At the very least of reserving a venue for a party, booking a vacation early or scheduling a contractor to begin work on a project; you’ll need to put down a deposit! This not only locks in your date, but makes sure that if you unexpectedly back out, the vendor is entitled to keeping your deposit to reimburse them for any damages or missed opportunities while keeping your slot. An Earnest Money Deposit for a real estate transaction works the very same way!
Buyers stand to lose their earnest money if they jump ship to early in contract. An EMD gives sellers monetary assurance that a buyer won’t back out of the contract without valid cause in addition to agreeing to part ways with the deposit if they do.
Most contracts have a contingency period that allow buyers to walk away from a home and recover most of their EMD if unfavorable issues are uncovered during inspections, or if the buyer cannot qualify for financing.
But, if a buyer decides to cancel the contract for a reason not covered by a contract contingency, then ultimately the earnest money is generally forfeited to the seller.
Sellers very rarely accept offers without deposits and it is important to note the EMD funds used to open escrow upon an accepted offer apply toward the down payment and closing costs.
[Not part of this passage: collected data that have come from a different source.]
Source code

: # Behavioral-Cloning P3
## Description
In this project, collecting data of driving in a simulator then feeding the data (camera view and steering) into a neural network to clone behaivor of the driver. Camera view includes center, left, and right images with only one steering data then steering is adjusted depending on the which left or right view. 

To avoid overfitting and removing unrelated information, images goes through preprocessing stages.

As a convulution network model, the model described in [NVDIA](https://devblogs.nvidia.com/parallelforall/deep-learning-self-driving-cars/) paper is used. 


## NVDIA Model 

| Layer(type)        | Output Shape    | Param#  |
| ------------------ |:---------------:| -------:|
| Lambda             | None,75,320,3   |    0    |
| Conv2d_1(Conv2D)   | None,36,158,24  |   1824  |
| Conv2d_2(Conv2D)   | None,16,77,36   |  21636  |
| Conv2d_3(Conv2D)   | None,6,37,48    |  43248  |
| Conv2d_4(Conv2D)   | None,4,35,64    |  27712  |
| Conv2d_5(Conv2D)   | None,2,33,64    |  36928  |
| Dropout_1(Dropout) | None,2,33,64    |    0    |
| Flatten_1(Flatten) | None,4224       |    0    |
WHO MUCH EMD AM I REQUIRED TO PUT DOWN?
The earnest money amount will vary according to your area, seller and price of home you’re considering. The best way to determine local customs is to talk to an experienced real estate agent. Your earnest money deposit could range anywhere from 1-3% of the purchase price, however so much depends on the specific property, the competitiveness of the market and other market-specific factors.
A competitive market might mean you’ll need to put down a larger EMD to accompany your offer. Most agents agree that buyers should include an earnest money amount that will be taken seriously, but not so much that a buyer’s finances are at risk. It’s unlikely that you’ll lose your earnest money deposit, but it is important to protect yourself and your agent can help guide you through this process.
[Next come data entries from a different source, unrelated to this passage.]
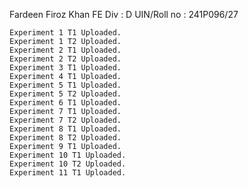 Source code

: Fardeen Firoz Khan
FE Div : D
UIN/Roll no : 241P096/27

	Experiment 1 T1 Uploaded.
	Experiment 1 T2 Uploaded.
	Experiment 2 T1 Uploaded.
	Experiment 2 T2 Uploaded.
	Experiment 3 T1 Uploaded.
	Experiment 4 T1 Uploaded.
	Experiment 5 T1 Uploaded.
	Experiment 5 T2 Uploaded.
	Experiment 6 T1 Uploaded.
	Experiment 7 T1 Uploaded.
 	Experiment 7 T2 Uploaded.
  	Experiment 8 T1 Uploaded.
   	Experiment 8 T2 Uploaded.
  	Experiment 9 T1 Uploaded.
  	Experiment 10 T1 Uploaded.
	Experiment 10 T2 Uploaded.
 	Experiment 11 T1 Uploaded.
WHEN SUBMITTED, WHERE DOES MY EMD GO?
After your offer is accepted and both parties have signed the purchase agreement your deposit is required to be given to a third-party escrow agent, such as the title company, within 3 business days of acceptance via check or wire transfer.
After turning over the deposit, the funds are held in an escrow account until the home sale is in the final stages. Once everything is ready, the funds are released from escrow and then will applied to your down payment.
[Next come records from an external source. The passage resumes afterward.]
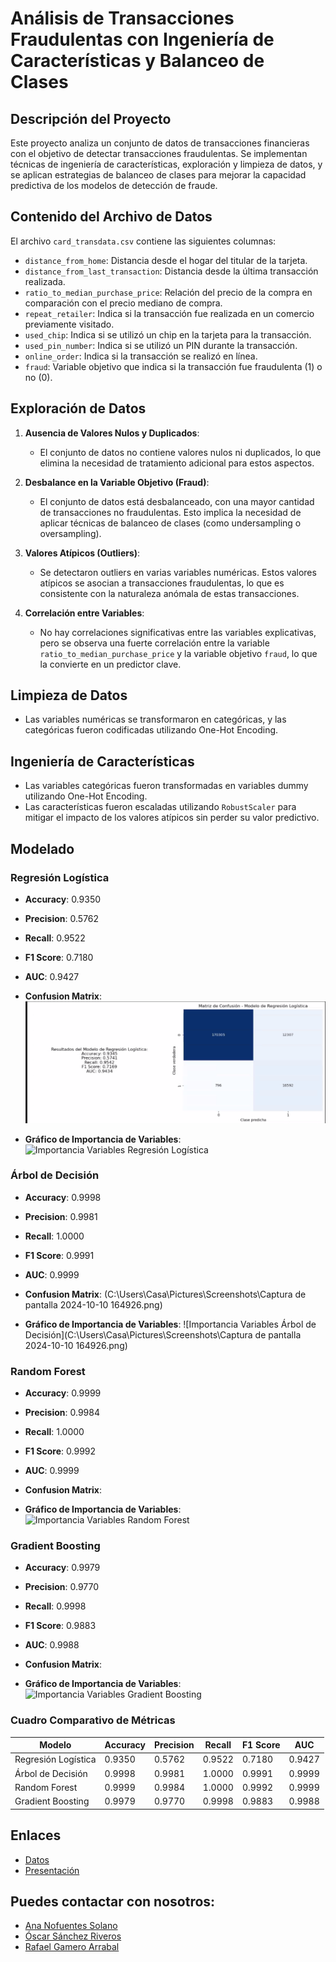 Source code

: # Análisis de Transacciones Fraudulentas con Ingeniería de Características y Balanceo de Clases

## Descripción del Proyecto
Este proyecto analiza un conjunto de datos de transacciones financieras con el objetivo de detectar transacciones fraudulentas. Se implementan técnicas de ingeniería de características, exploración y limpieza de datos, y se aplican estrategias de balanceo de clases para mejorar la capacidad predictiva de los modelos de detección de fraude.

## Contenido del Archivo de Datos
El archivo `card_transdata.csv` contiene las siguientes columnas:

- `distance_from_home`: Distancia desde el hogar del titular de la tarjeta.
- `distance_from_last_transaction`: Distancia desde la última transacción realizada.
- `ratio_to_median_purchase_price`: Relación del precio de la compra en comparación con el precio mediano de compra.
- `repeat_retailer`: Indica si la transacción fue realizada en un comercio previamente visitado.
- `used_chip`: Indica si se utilizó un chip en la tarjeta para la transacción.
- `used_pin_number`: Indica si se utilizó un PIN durante la transacción.
- `online_order`: Indica si la transacción se realizó en línea.
- `fraud`: Variable objetivo que indica si la transacción fue fraudulenta (1) o no (0).

## Exploración de Datos

1. **Ausencia de Valores Nulos y Duplicados**:
   - El conjunto de datos no contiene valores nulos ni duplicados, lo que elimina la necesidad de tratamiento adicional para estos aspectos.

2. **Desbalance en la Variable Objetivo (Fraud)**:
   - El conjunto de datos está desbalanceado, con una mayor cantidad de transacciones no fraudulentas. Esto implica la necesidad de aplicar técnicas de balanceo de clases (como undersampling o oversampling).

3. **Valores Atípicos (Outliers)**:
   - Se detectaron outliers en varias variables numéricas. Estos valores atípicos se asocian a transacciones fraudulentas, lo que es consistente con la naturaleza anómala de estas transacciones.

4. **Correlación entre Variables**:
   - No hay correlaciones significativas entre las variables explicativas, pero se observa una fuerte correlación entre la variable `ratio_to_median_purchase_price` y la variable objetivo `fraud`, lo que la convierte en un predictor clave.

## Limpieza de Datos
- Las variables numéricas se transformaron en categóricas, y las categóricas fueron codificadas utilizando One-Hot Encoding.

## Ingeniería de Características
- Las variables categóricas fueron transformadas en variables dummy utilizando One-Hot Encoding.
- Las características fueron escaladas utilizando `RobustScaler` para mitigar el impacto de los valores atípicos sin perder su valor predictivo.

## Modelado

### Regresión Logística
- **Accuracy**: 0.9350
- **Precision**: 0.5762
- **Recall**: 0.9522
- **F1 Score**: 0.7180
- **AUC**: 0.9427
- **Confusion Matrix**:
![Matriz de Confusion Regresión Logística](https://github.com/Rafa-Gamero/Machine-Learning/blob/main/Captura%20de%20pantalla%202024-10-10%20164926.png)

- **Gráfico de Importancia de Variables**:
![Importancia Variables Regresión Logística](ruta_imagen_logistica.png)

### Árbol de Decisión
- **Accuracy**: 0.9998
- **Precision**: 0.9981
- **Recall**: 1.0000
- **F1 Score**: 0.9991
- **AUC**: 0.9999
- **Confusion Matrix**: (C:\Users\Casa\Pictures\Screenshots\Captura de pantalla 2024-10-10 164926.png)

- **Gráfico de Importancia de Variables**:
![Importancia Variables Árbol de Decisión](C:\Users\Casa\Pictures\Screenshots\Captura de pantalla 2024-10-10 164926.png)

### Random Forest
- **Accuracy**: 0.9999
- **Precision**: 0.9984
- **Recall**: 1.0000
- **F1 Score**: 0.9992
- **AUC**: 0.9999
- **Confusion Matrix**:

- **Gráfico de Importancia de Variables**:
![Importancia Variables Random Forest](ruta_imagen_rf.png)

### Gradient Boosting
- **Accuracy**: 0.9979
- **Precision**: 0.9770
- **Recall**: 0.9998
- **F1 Score**: 0.9883
- **AUC**: 0.9988
- **Confusion Matrix**:

- **Gráfico de Importancia de Variables**:
![Importancia Variables Gradient Boosting](ruta_imagen_gb.png)

### Cuadro Comparativo de Métricas

| Modelo               | Accuracy | Precision | Recall | F1 Score | AUC   |
|----------------------|----------|-----------|--------|----------|-------|
| Regresión Logística   | 0.9350   | 0.5762    | 0.9522 | 0.7180   | 0.9427|
| Árbol de Decisión     | 0.9998   | 0.9981    | 1.0000 | 0.9991   | 0.9999|
| Random Forest         | 0.9999   | 0.9984    | 1.0000 | 0.9992   | 0.9999|
| Gradient Boosting     | 0.9979   | 0.9770    | 0.9998 | 0.9883   | 0.9988|

## Enlaces 

- [Datos](https://www.kaggle.com/datasets/dhanushnarayananr/credit-card-fraud)
- [Presentación]()

## Puedes contactar con nosotros:

- [Ana Nofuentes Solano](https://www.linkedin.com/in/ana-nofuentes-solano-654026a3/)
- [Óscar Sánchez Riveros](https://www.linkedin.com/in/oscar-sanchez-riveros/)
- [Rafael Gamero Arrabal](https://www.linkedin.com/in/rafael-gamero-arrabal-619200186/)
The terms of the contract decide where earnest money lands, if the contract is broken. Let’s say that a buyer’s contract has made the final purchase contingent on the results of an inspection. If the inspection reveals problems that are unacceptable to the buyer, the buyer can walk away from the home with his earnest money in tow. If the buyer backs out just due to a change of heart, the earnest money deposit will be transferred to the seller.
Make sure to work with a reputable, experienced real estate agent when crafting your offer. A good contract with proper contingencies is essential in protecting your earnest money deposit.